738 Macon Street
738 Macon StreetOur first Brownstone Detectives project, a 175-page House History Book about 738 Macon Street tells the story of an 1892 brownstone (and the history of the land beneath it), located in the Stuyvesant Heights section of Bedford-Stuyvesant. Built by Wilfred “Lucky 13” Burr, it has been owned by seven families throughout its 124-year existence. Fronted by a facade designed by renowned architect Amzi Hill, the house was initially meant to be a 3-story structure. After falling into foreclosure several times before the structure was completed, however, “Lucky 13” purchased the building and lot, completing the structure in 1893. In the process, he added an additional story to the house. The story of this house, incidentally, has become the basis for an episode of the HGTV series, “Who’s Lived in My House?”
231 Cumberland Street
231 Cumberland Street231 Cumberland Street is a 150-page House History Book telling the 165-year story of an antebellum Greek Revival/Italianate house located in the landmarked Fort Greene Historic District.

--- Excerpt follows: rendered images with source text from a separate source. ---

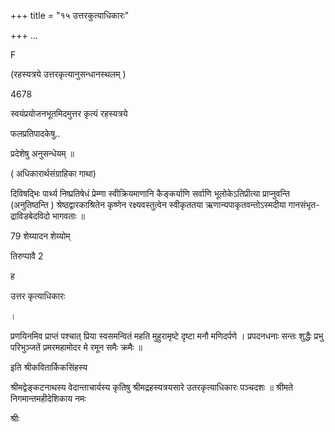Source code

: +++
title = "१५ उत्तरकुत्याधिकारः"

+++
…



 

F 

(रहस्यत्रये उत्तरकृत्यानुसन्धानस्थलम् ) 

4678 

स्वयंप्रयोजनभूतमिदमुत्तर कृत्यं रहस्यत्रये 

फलप्रतिपादकेषु.. 

प्रदेशेषु अनुसन्धेयम् ॥ 

( अधिकारार्थसंग्राहिका गाथा) 

दिविषद्भिः पार्थ्य निष्प्रतिषेधं प्रेम्णा स्वीक्रियमाणानि कैङ्कर्याणि सर्वाणि भूलोकेऽतिप्रीत्या प्राप्नुवन्ति (अनुतिष्ठन्ति ) श्रेष्ठद्वारकाश्रितेन कृष्णेन रक्ष्यवस्तुत्वेन स्वीकृततया ऋणान्यपाकृतवन्तोऽस्मदीया गानसंभृत- द्राविडबेदविदो भागवताः ॥ 

79 शेय्यादन शेय्योम् 

तिरुप्पावै 2 

ह 

उत्तर कृत्याधिकारः 

। 

प्रणयिनमिव प्राप्तं पश्चात् प्रिया स्वसमन्वितं महति मुहुरामृष्टे दृष्टा मनौ मणिदर्पणे । प्रपदनधनाः सन्तः शुद्धैः प्रभु परिभुञ्जतें प्रमरमहामोदर मे रमून समैः क्रमैः ॥ 

इति श्रीकवितार्किकसिंहस्य 

श्रीमद्वेङ्कटनाथस्य वेदान्ताचार्यस्य कृतिषु श्रीमद्रहस्यत्रयसारे उतरकृत्याधिकारः पञ्चदशः ॥ श्रीमते निगमान्तमहीदेशिकाय नमः 

श्रीः 
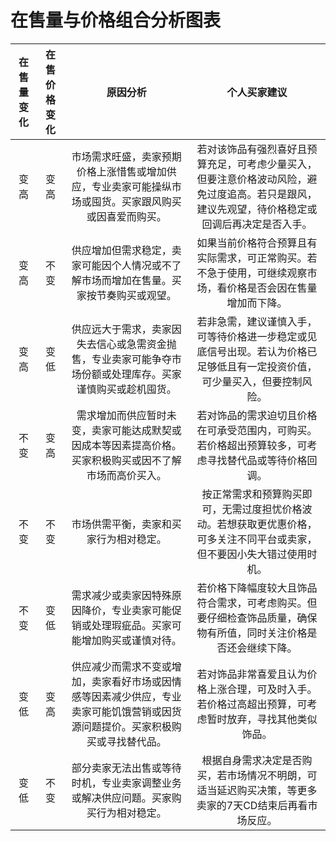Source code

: # 在售量与价格组合分析图表

|在售量变化|在售价格变化|原因分析|个人买家建议|
|:--:|:--:|:--:|:--:|
|变高|变高|市场需求旺盛，卖家预期价格上涨惜售或增加供应，专业卖家可能操纵市场或囤货。买家跟风购买或因喜爱而购买。|若对该饰品有强烈喜好且预算充足，可考虑少量买入，但要注意价格波动风险，避免过度追高。若只是跟风，建议先观望，待价格稳定或回调后再决定是否入手。|
|变高|不变|供应增加但需求稳定，卖家可能因个人情况或不了解市场而增加在售量。买家按节奏购买或观望。|如果当前价格符合预算且有实际需求，可正常购买。若不急于使用，可继续观察市场，看价格是否会因在售量增加而下降。|
|变高|变低|供应远大于需求，卖家因失去信心或急需资金抛售，专业卖家可能争夺市场份额或处理库存。买家谨慎购买或趁机囤货。|若非急需，建议谨慎入手，可等待价格进一步稳定或见底信号出现。若认为价格已足够低且有一定投资价值，可少量买入，但要控制风险。|
|不变|变高|需求增加而供应暂时未变，卖家可能达成默契或因成本等因素提高价格。买家积极购买或因不了解市场而高价买入。|若对饰品的需求迫切且价格在可承受范围内，可购买。若价格超出预算较多，可考虑寻找替代品或等待价格回调。|
|不变|不变|市场供需平衡，卖家和买家行为相对稳定。|按正常需求和预算购买即可，无需过度担忧价格波动。若想获取更优惠价格，可多关注不同平台或卖家，但不要因小失大错过使用时机。|
|不变|变低|需求减少或卖家因特殊原因降价，专业卖家可能促销或处理瑕疵品。买家可能增加购买或谨慎对待。|若价格下降幅度较大且饰品符合需求，可考虑购买。但要仔细检查饰品质量，确保物有所值，同时关注价格是否还会继续下降。|
|变低|变高|供应减少而需求不变或增加，卖家看好市场或因情感等因素减少供应，专业卖家可能饥饿营销或因货源问题提价。买家积极购买或寻找替代品。|若对饰品非常喜爱且认为价格上涨合理，可及时入手。若价格过高超出预算，可考虑暂时放弃，寻找其他类似饰品。|
|变低|不变|部分卖家无法出售或等待时机，专业卖家调整业务或解决供应问题。买家购买行为相对稳定。|根据自身需求决定是否购买，若市场情况不明朗，可适当延迟购买决策，等更多卖家的7天CD结束后再看市场反应。|
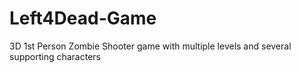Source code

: # Left4Dead-Game
3D 1st Person Zombie Shooter game with multiple levels and several supporting characters
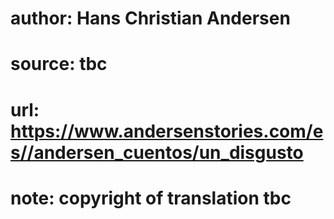 # author: Hans Christian Andersen
# source: tbc
# url: https://www.andersenstories.com/es//andersen_cuentos/un_disgusto
# note: copyright of translation tbc


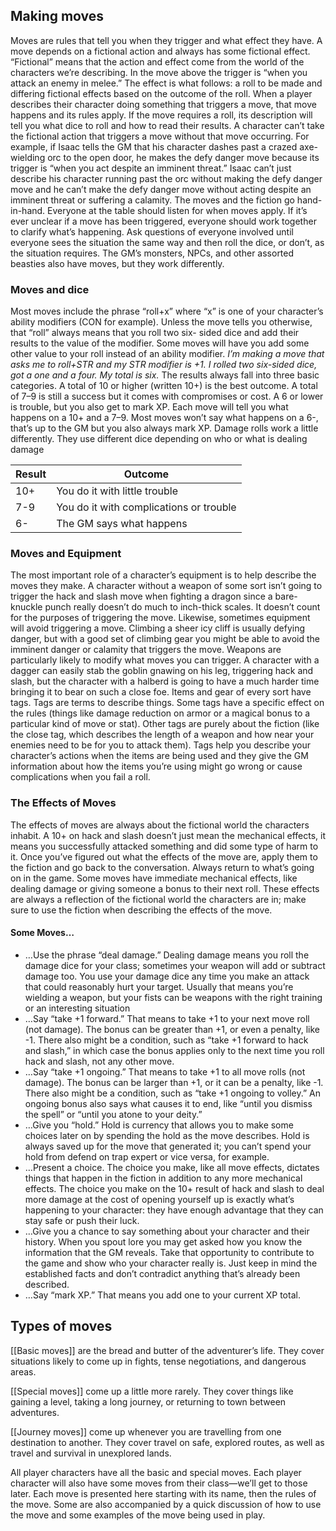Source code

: <h2 id="making-moves">Making moves</h2>
<p>Moves are rules that tell you when they trigger and what effect they have. A move depends on a fictional action and always has some fictional effect. “Fictional” means that the action and effect come from the world of the characters we’re describing. In the move above the trigger is “when you attack an enemy in melee.” The effect is what follows: a roll to be made and differing fictional effects based on the outcome of the roll. When a player describes their character doing something that triggers a move, that move happens and its rules apply. If the move requires a roll, its description will tell you what dice to roll and how to read their results. A character can’t take the fictional action that triggers a move without that move occurring. For example, if Isaac tells the GM that his character dashes past a crazed axe-wielding orc to the open door, he makes the defy danger move because its trigger is “when you act despite an imminent threat.” Isaac can’t just describe his character running past the orc without making the defy danger move and he can’t make the defy danger move without acting despite an imminent threat or suffering a calamity. The moves and the fiction go hand-in-hand. Everyone at the table should listen for when moves apply. If it’s ever unclear if a move has been triggered, everyone should work together to clarify what’s happening. Ask questions of everyone involved until everyone sees the situation the same way and then roll the dice, or don’t, as the situation requires. The GM’s monsters, NPCs, and other assorted beasties also have moves, but they work differently.</p>
<h3 id="moves-and-dice">Moves and dice</h3>
<p>Most moves include the phrase “roll+x” where “x” is one of your character’s ability modifiers (CON for example). Unless the move tells you otherwise, that “roll” always means that you roll two six- sided dice and add their results to the value of the modifier. Some moves will have you add some other value to your roll instead of an ability modifier. <em>I’m making a move that asks me to roll+STR and my STR modifier is +1. I rolled two six-sided dice, got a one and a four. My total is six.</em> The results always fall into three basic categories. A total of 10 or higher (written 10+) is the best outcome. A total of 7–9 is still a success but it comes with compromises or cost. A 6 or lower is trouble, but you also get to mark XP. Each move will tell you what happens on a 10+ and a 7–9. Most moves won’t say what happens on a 6-, that’s up to the GM but you also always mark XP. Damage rolls work a little differently. They use different dice depending on who or what is dealing damage</p>
<table>
<thead>
<tr class="header">
<th>Result</th>
<th>Outcome</th>
</tr>
</thead>
<tbody>
<tr class="odd">
<td>10+</td>
<td>You do it with little trouble</td>
</tr>
<tr class="even">
<td>7-9</td>
<td>You do it with complications or trouble</td>
</tr>
<tr class="odd">
<td>6-</td>
<td>The GM says what happens</td>
</tr>
</tbody>
</table>
<h3 id="moves-and-equipment">Moves and Equipment</h3>
<p>The most important role of a character’s equipment is to help describe the moves they make. A character without a weapon of some sort isn’t going to trigger the hack and slash move when fighting a dragon since a bare-knuckle punch really doesn’t do much to inch-thick scales. It doesn’t count for the purposes of triggering the move. Likewise, sometimes equipment will avoid triggering a move. Climbing a sheer icy cliff is usually defying danger, but with a good set of climbing gear you might be able to avoid the imminent danger or calamity that triggers the move. Weapons are particularly likely to modify what moves you can trigger. A character with a dagger can easily stab the goblin gnawing on his leg, triggering hack and slash, but the character with a halberd is going to have a much harder time bringing it to bear on such a close foe. Items and gear of every sort have tags. Tags are terms to describe things. Some tags have a specific effect on the rules (things like damage reduction on armor or a magical bonus to a particular kind of move or stat). Other tags are purely about the fiction (like the close tag, which describes the length of a weapon and how near your enemies need to be for you to attack them). Tags help you describe your character’s actions when the items are being used and they give the GM information about how the items you’re using might go wrong or cause complications when you fail a roll.</p>
<h3 id="the-effects-of-moves">The Effects of Moves</h3>
<p>The effects of moves are always about the fictional world the characters inhabit. A 10+ on hack and slash doesn’t just mean the mechanical effects, it means you successfully attacked something and did some type of harm to it. Once you’ve figured out what the effects of the move are, apply them to the fiction and go back to the conversation. Always return to what’s going on in the game. Some moves have immediate mechanical effects, like dealing damage or giving someone a bonus to their next roll. These effects are always a reflection of the fictional world the characters are in; make sure to use the fiction when describing the effects of the move.</p>
<h4 id="some-moves">Some Moves…</h4>
<ul>
<li>…Use the phrase “deal damage.” Dealing damage means you roll the damage dice for your class; sometimes your weapon will add or subtract damage too. You use your damage dice any time you make an attack that could reasonably hurt your target. Usually that means you’re wielding a weapon, but your fists can be weapons with the right training or an interesting situation</li>
<li>…Say “take +1 forward.” That means to take +1 to your next move roll (not damage). The bonus can be greater than +1, or even a penalty, like -1. There also might be a condition, such as “take +1 forward to hack and slash,” in which case the bonus applies only to the next time you roll hack and slash, not any other move.</li>
<li>…Say “take +1 ongoing.” That means to take +1 to all move rolls (not damage). The bonus can be larger than +1, or it can be a penalty, like -1. There also might be a condition, such as “take +1 ongoing to volley.” An ongoing bonus also says what causes it to end, like “until you dismiss the spell” or “until you atone to your deity.”</li>
<li>…Give you “hold.” Hold is currency that allows you to make some choices later on by spending the hold as the move describes. Hold is always saved up for the move that generated it; you can’t spend your hold from defend on trap expert or vice versa, for example.</li>
<li>…Present a choice. The choice you make, like all move effects, dictates things that happen in the fiction in addition to any more mechanical effects. The choice you make on the 10+ result of hack and slash to deal more damage at the cost of opening yourself up is exactly what’s happening to your character: they have enough advantage that they can stay safe or push their luck.</li>
<li>…Give you a chance to say something about your character and their history. When you spout lore you may get asked how you know the information that the GM reveals. Take that opportunity to contribute to the game and show who your character really is. Just keep in mind the established facts and don’t contradict anything that’s already been described.</li>
<li>…Say “mark XP.” That means you add one to your current XP total.</li>
</ul>
<h2 id="types-of-moves">Types of moves</h2>
<p>[[Basic moves]] are the bread and butter of the adventurer’s life. They cover situations likely to come up in fights, tense negotiations, and dangerous areas.</p>
<p>[[Special moves]] come up a little more rarely. They cover things like gaining a level, taking a long journey, or returning to town between adventures.</p>
<p>[[Journey moves]] come up whenever you are travelling from one destination to another. They cover travel on safe, explored routes, as well as travel and survival in unexplored lands.</p>
<p>All player characters have all the basic and special moves. Each player character will also have some moves from their class—we’ll get to those later. Each move is presented here starting with its name, then the rules of the move. Some are also accompanied by a quick discussion of how to use the move and some examples of the move being used in play.</p>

Constructed on the very edge of the old John Jackson Farm by builder John Ross, it was completed in 1852. Afterwards, this house produced several colorful characters who were owners and tenants, as well as many richly compelling stories. There was the reverend who was the son of the founding president of Indiana University, the man who became rich carting \"night soil\", and the owner who was the attorney one of one of the more sinister mobsters portrayed in the movie “Goodfellas” - “Big Paulie” Vario. One story topped them all, however - the bevy of 1970s-era love letters discovered during the home’s renovation which revealed an incredible connection to the current owners.
280 President Street
280 President Street280 President Street is an 85-page "image-wrap" House History Book telling the nearly decade and a half story of a Neo-Grec rowhouse located in the Carroll Gardens neighborhood of Brooklyn. One of the last buildings constructed on its block (in 1880), it is surrounded by Italianate houses and sits directly across the street from Carroll Park. Not only were we able to track down the house’s original architectural blueprints, but we also located the family of the architect who provided us with a rich history of their ancestor. Additionally, we discovered an amazing fact about the house: until its current owners purchased the property in 1879, it had been used as a rental house for the first 100 years of its existence. Thus, No. 280’s history is filled with the colorful stories of the renters who have called this house their home. Amongst them was a British cheese dealer, a newsman who predicted his own death, a leather merchant with a penchant for chorus girls, an alleged wife murderer, a German dentist who was a perennial Republican political candidate, a Norwegian hero tugboat captain, and an Italian bomb builder. Our tale ended with the love story of two TWA employees who lovingly restored their home and have, since, with open arms and open doors, invited friends and family to share in the warmth and happiness of their home.